We were walking along, and I spotted what I thought was rare - an intact classic clam shell. About1.5 inches in diameter. White and orange and intact. So Friend went to pick it up for me and it started "chattering" - no not talking, but vibrating and opening and closing like it was trying to bite us. I, of course, screamed, being at times a ridiculous and scaredy-cat girly girl. Friend laughed and dropped the clam. Then we looked at each other and realized it was alive and must be saved - this rare creature. So Friend gently tossed it back into the Ocean. And we marveled at that unique experience.

Now Friend is a native Floridian and has lived on both the East and West coasts of Southern Florida. But he had never seen such a sight before. And as we talked about the beaches we had each been to in our lives and the times and places we had collected shells, we both agreed we'd never come across a live one like that and how rare it was. And as I looked down, there was another one - alive. Knowing it would bite me, I told Friend to pick it up, "Save it save it" she cried to the Prince. (OK lame I know). And being the kind of Friend he is, he dutifully picked it up and gently tossed it back into the ocean.

Wow two in 1 day. After a lifetime of never seeing one. Who knew?

And there it was again - another one! Now the girly girl was squeeling, "Pick it up Pick it up! Rescue it!" And, Friend being the kind of Friend he is, did just that.

(Have I ever told you how infinitely patient this man is? Yeah he puts up with a lot from me.
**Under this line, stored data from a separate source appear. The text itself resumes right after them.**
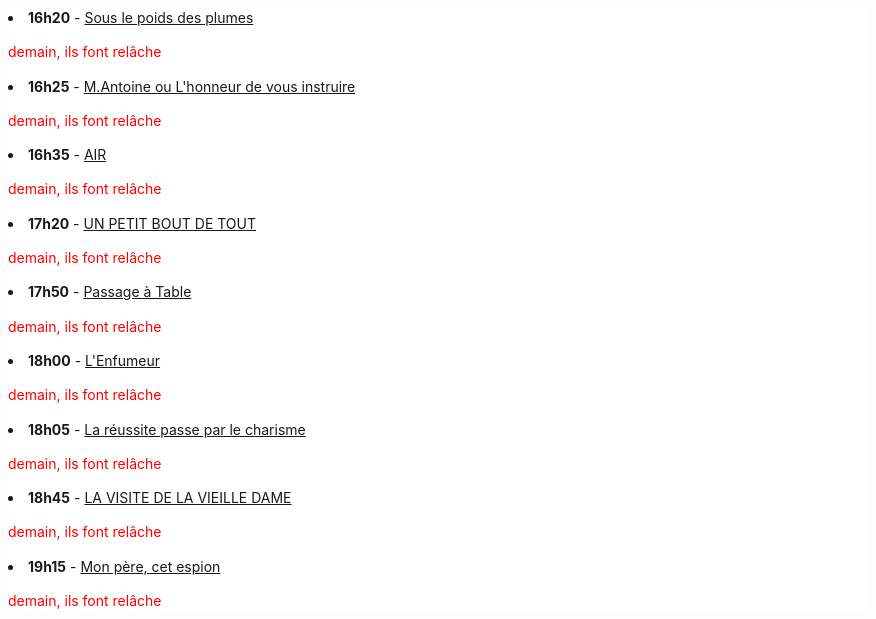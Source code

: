 </li>
  
<li><b>16h20</b> - <a rel='nofollow' href="https://www.festivaloffavignon.com/programme/2022/sous-le-poids-des-plumes-s29971/">Sous le poids des plumes</a>
  
  <p style="color: red">demain, ils font relâche</p>
  
</li>
  
<li><b>16h25</b> - <a rel='nofollow' href="https://www.festivaloffavignon.com/programme/2022/m-antoine-ou-l-honneur-de-vous-instruire-s30275/">M.Antoine ou L'honneur de vous instruire</a>
  
  <p style="color: red">demain, ils font relâche</p>
  
</li>
  
<li><b>16h35</b> - <a rel='nofollow' href="https://www.festivaloffavignon.com/programme/2022/air-s30779/">AIR</a>
  
  <p style="color: red">demain, ils font relâche</p>
  
</li>
  
<li><b>17h20</b> - <a rel='nofollow' href="https://www.festivaloffavignon.com/programme/2022/un-petit-bout-de-tout-s30343/">UN PETIT BOUT DE TOUT</a>
  
  <p style="color: red">demain, ils font relâche</p>
  
</li>
  
<li><b>17h50</b> - <a rel='nofollow' href="https://www.festivaloffavignon.com/programme/2022/passage-a-table-s30347/">Passage à Table</a>
  
  <p style="color: red">demain, ils font relâche</p>
  
</li>
  
<li><b>18h00</b> - <a rel='nofollow' href="https://www.festivaloffavignon.com/programme/2022/l-enfumeur-s31451/">L'Enfumeur</a>
  
  <p style="color: red">demain, ils font relâche</p>
  
</li>
  
<li><b>18h05</b> - <a rel='nofollow' href="https://www.festivaloffavignon.com/programme/2022/la-reussite-passe-par-le-charisme-s31917/">La réussite passe par le charisme</a>
  
  <p style="color: red">demain, ils font relâche</p>
  
</li>
  
<li><b>18h45</b> - <a rel='nofollow' href="https://www.festivaloffavignon.com/programme/2022/la-visite-de-la-vieille-dame-s29835/">LA VISITE DE LA VIEILLE DAME</a>
  
  <p style="color: red">demain, ils font relâche</p>
  
</li>
  
<li><b>19h15</b> - <a rel='nofollow' href="https://www.festivaloffavignon.com/programme/2022/mon-pere-cet-espion-s30054/">Mon père, cet espion</a>
  
  <p style="color: red">demain, ils font relâche</p>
I can't figure it out....)

Now the Girly Girl Next Door was into it - there were clams among these shells, hiding, starving, dying, waiting to be rescued. And She knew Just the Man for the job. So she started galloping along the beach, looking for live ones. Finding one she would shriek to Friend to Rescue it. Cause although she wanted the clams to live, she wasn't sacrificing her fingers! I have limits.

But Friend couldn't keep up with the silly girly girl, Eventually she decided to Buck Up and PICK IT UP. So she announced loudly to the masses of slightly older folks trying to walk peacefully along the beach, wondering about this silly girl chucking clams, "I'll Get This One." And carefully, gingerly she picked it up. And it BIT HER and she shrieked and chucked it like a lit firecracker far into the ocean. Friend suggested that perhaps a light tossing would be better for the poor, light, traumatized shell. You know, being fired out of a cannon after sitting in the hot sun might not be such a pleasant experience. Girly Girl giggled, "Oh yea, huh." And raced off to find another.

And so they spent the next hour or so racing from clam to clam, tossing, chucking, hurling, flinging those clams back into the water. And laughed about the Great Clam Rescue of 2008.


HappyWifeHappyLife said...

I'm sure somebody at PETA would nominate you for some great award, or at the very least, a plaque with your name on it.

Cute story.

suz said...

This is cute and FUNNY. I have lived in FL most of my life....both sides and I have never done this myself. I would have loved to see this and take some pictures though....
Where were you on the West Coast?
You are a silly girl. I like that.
Have a good day...night too.

myra said...

you were on the west coast of florida and didn't call me? next time ms. next, we must connect. but in the meantime, thanks for saving our clams.

DF said...

I sense a new addition to your family of the small, 4 legged varity. In the pic right next to C?

Carol P. said...

We'll call you ClamSaver!

And here I get all excited about a "West Coast" overnight and Friend who knows the West Coast. And then I realize that you're still talking about Back East.

Signed, Clueless in Oregon.

Alice said...

You crack me up! Now I need to go check out this Jim Morris dude since I'm a huge Buffett fan.

Hen said...

'Friend' sounds perfect!

DF said...

We knew you would come out of your shell. Soon you will be happy as a clam.

Q: What did one clam say to the other clam who would not share?

A: Quit being so shellfish!

Friend said...

I thoroughly enjoyed the story of the Great Clam Rescue especially since I was there. I remember you being an important part of the adventure for the whole weekend. Thanks for sharing the story with your readership and me. I look forward to helping inspire another story.